Monday, 15 October 2012

The Final Trance


The sixth second of the sixth minute. The digital watch showed 06:06:06 p.m. He laughedsilently at himself as he checked out his watch which clearly reflected the cynical mirth of God.An inauspicious speck in such an auspicious moment…… Subconsciously, his mind raced back toa poem that a very beautiful teacher had taught him in his tenth standard:
Life is a prism of His Light, and
Death is a shadow of His Face.

What was her name? He could not remember. He couldn’t remember many other things. Things that he should have kept in mind. Every memory was a blurred panorama of indistinct images fading in and out and everything around him seemed like an indecipherable code that could never be unravelled. Ishaan experienced another tremendous bout of cough. This was the third time he had coughed blood that day. He felt weak and exhausted. Deceived by a cruel joke life had played on him; defeated, because he had succumbed to it.

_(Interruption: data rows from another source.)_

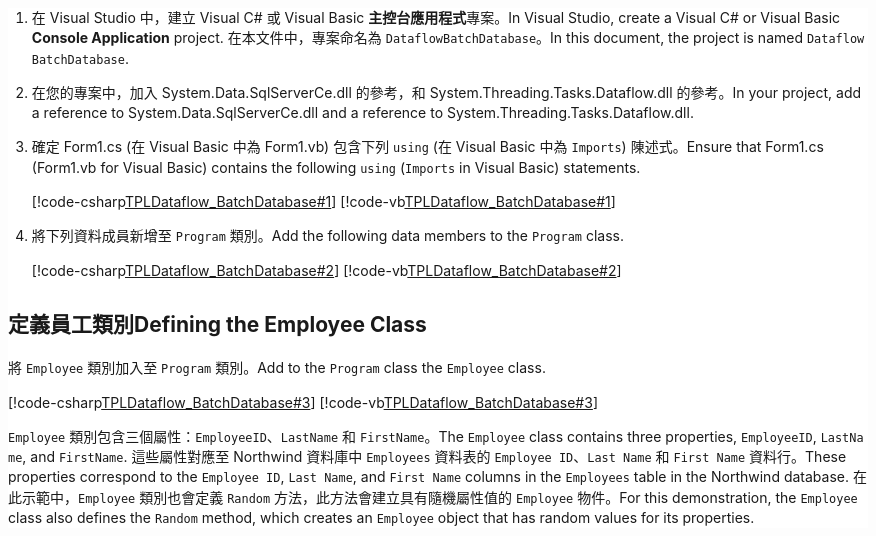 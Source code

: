 <a name="consoleApp"></a>   
1.  <span data-ttu-id="c9cb6-124">在 Visual Studio 中，建立 Visual C# 或 Visual Basic **主控台應用程式**專案。</span><span class="sxs-lookup"><span data-stu-id="c9cb6-124">In Visual Studio, create a Visual C# or Visual Basic **Console Application** project.</span></span> <span data-ttu-id="c9cb6-125">在本文件中，專案命名為 `DataflowBatchDatabase`。</span><span class="sxs-lookup"><span data-stu-id="c9cb6-125">In this document, the project is named `DataflowBatchDatabase`.</span></span>  
  
2.  <span data-ttu-id="c9cb6-126">在您的專案中，加入 System.Data.SqlServerCe.dll 的參考，和 System.Threading.Tasks.Dataflow.dll 的參考。</span><span class="sxs-lookup"><span data-stu-id="c9cb6-126">In your project, add a reference to System.Data.SqlServerCe.dll and a reference to System.Threading.Tasks.Dataflow.dll.</span></span>  
  
3.  <span data-ttu-id="c9cb6-127">確定 Form1.cs (在 Visual Basic 中為 Form1.vb) 包含下列 `using` (在 Visual Basic 中為 `Imports`) 陳述式。</span><span class="sxs-lookup"><span data-stu-id="c9cb6-127">Ensure that Form1.cs (Form1.vb for Visual Basic) contains the following `using` (`Imports` in Visual Basic) statements.</span></span>  
  
     [!code-csharp[TPLDataflow_BatchDatabase#1](../../../samples/snippets/csharp/VS_Snippets_Misc/tpldataflow_batchdatabase/cs/dataflowbatchdatabase.cs#1)]
     [!code-vb[TPLDataflow_BatchDatabase#1](../../../samples/snippets/visualbasic/VS_Snippets_Misc/tpldataflow_batchdatabase/vb/dataflowbatchdatabase.vb#1)]  
  
4.  <span data-ttu-id="c9cb6-128">將下列資料成員新增至 `Program` 類別。</span><span class="sxs-lookup"><span data-stu-id="c9cb6-128">Add the following data members to the `Program` class.</span></span>  
  
     [!code-csharp[TPLDataflow_BatchDatabase#2](../../../samples/snippets/csharp/VS_Snippets_Misc/tpldataflow_batchdatabase/cs/dataflowbatchdatabase.cs#2)]
     [!code-vb[TPLDataflow_BatchDatabase#2](../../../samples/snippets/visualbasic/VS_Snippets_Misc/tpldataflow_batchdatabase/vb/dataflowbatchdatabase.vb#2)]  
  
<a name="employeeClass"></a>   
## <a name="defining-the-employee-class"></a><span data-ttu-id="c9cb6-129">定義員工類別</span><span class="sxs-lookup"><span data-stu-id="c9cb6-129">Defining the Employee Class</span></span>  
 <span data-ttu-id="c9cb6-130">將 `Employee` 類別加入至 `Program` 類別。</span><span class="sxs-lookup"><span data-stu-id="c9cb6-130">Add to the `Program` class the `Employee` class.</span></span>  
  
 [!code-csharp[TPLDataflow_BatchDatabase#3](../../../samples/snippets/csharp/VS_Snippets_Misc/tpldataflow_batchdatabase/cs/dataflowbatchdatabase.cs#3)]
 [!code-vb[TPLDataflow_BatchDatabase#3](../../../samples/snippets/visualbasic/VS_Snippets_Misc/tpldataflow_batchdatabase/vb/dataflowbatchdatabase.vb#3)]  
  
 <span data-ttu-id="c9cb6-131">`Employee` 類別包含三個屬性：`EmployeeID`、`LastName` 和 `FirstName`。</span><span class="sxs-lookup"><span data-stu-id="c9cb6-131">The `Employee` class contains three properties, `EmployeeID`, `LastName`, and `FirstName`.</span></span> <span data-ttu-id="c9cb6-132">這些屬性對應至 Northwind 資料庫中 `Employees` 資料表的 `Employee ID`、`Last Name` 和 `First Name` 資料行。</span><span class="sxs-lookup"><span data-stu-id="c9cb6-132">These properties correspond to the `Employee ID`, `Last Name`, and `First Name` columns in the `Employees` table in the Northwind database.</span></span> <span data-ttu-id="c9cb6-133">在此示範中，`Employee` 類別也會定義 `Random` 方法，此方法會建立具有隨機屬性值的 `Employee` 物件。</span><span class="sxs-lookup"><span data-stu-id="c9cb6-133">For this demonstration, the `Employee` class also defines the `Random` method, which creates an `Employee` object that has random values for its properties.</span></span>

They say that during the very last instants of one’s life, one moves down the echelons of incidents down the memory lane. Incidents and memories of the long since forgotten childhood, of youth, all the laughter and tears, all the infatuations and heartbreaks, times of détente and tension , the sunny and the cloudy moments of life and many other loom out of the dark caverns of the subconscious…..

Somewhere, from very far, he could hear the drums. The unmistakable, musical thud of the drumstick by the “Dhaki” or the drum-player. It was Dashami of Dusshera and the Goddess was being carried to be immersed in Ganges. Leafing down the pages of nostalgia, Ishaan travelled a decade back…….

The sky looked as if it was smeared with vermillion. The twelve-year old Ishaan looked up and saw a flock of birds fly back to their nests. And as the sunset ardoured rest and peace, the silent ambiance was shattered merrily by the same queer music of the drums. The sound that always made the adrenaline pump inside him. Abandoning his blue, air-borne kite, he ran out of the house to the Durga Temple, a few steps from his home. From outside the temple, he could see his mother, a fair, petite woman clad in a white saree with a crimson border, a circle of vermillion on her forehead akin to the setting sun in the western horizon. A young girl about his age, he recognized to be his new next door neighbor, dressed in a yellow salwar kameez, walked past him and as their eyes met, she turned crimson, hung her head and walked away smiling silently……..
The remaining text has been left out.